As both previous speakers have said, nobody is denying that on occasions there will be a need for some restraint and custody for certain young people for the protection of society and of those people themselves. But these will be comparatively few cases. Also, it is well documented that custody tends to lead to a much higher level of reoffending. The noble Baroness has spoken about the academies of crime. We have heard about them very often and the fact that young offenders and adults go into prison and all they learn is how to survive there. That often leads to the greater use of violence because prisons, even with the best will and effort in the world, tend to be more violent establishments than the world outside. Prisons also teach people how to become criminals because that is the subject which invariably such people have in common and it is all they can talk about.
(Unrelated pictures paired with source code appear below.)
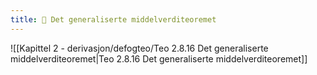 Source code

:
 ```yaml
---
title: 📄 Det generaliserte middelverditeoremet
---
```


![[Kapittel 2 - derivasjon/defogteo/Teo 2.8.16 Det generaliserte middelverditeoremet|Teo 2.8.16 Det generaliserte middelverditeoremet]]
Even the limited amount of work which I have done in prisons and young offender institutions has shown me that people share this culture in which they have to survive and so they become part of it. It is very difficult to rehabilitate someone inside that culture. Now and again one is occasionally able to help a person to rehabilitate himself, but one cannot rehabilitate him.

When dealing with the very young, surely we want to avoid that situation wherever possible. For instance, it has been pointed out to me that, if we are considering some form of custodial sentence of up to two years—once again I agree with the noble Baroness that we are not quite sure what that means, although the figure of two years has been mentioned—we are actually imposing a slightly higher level of custody than we are for 16 year-olds, who are limited to one year. That is what I have been informed.

In addition, we are not sure who is to be in charge of the new units or whatever they are to be called. The simple reason is that we are considering social security, health and education aspects which come into this matter in a very important way. Therefore, there is a series of questions being asked: what exactly are the criteria for people to be sent to the units? I understand it has to be three "sensible" convictions. As the noble Baroness said, there are no hard and fast rules here. Everything is flexible as we are dealing with individuals.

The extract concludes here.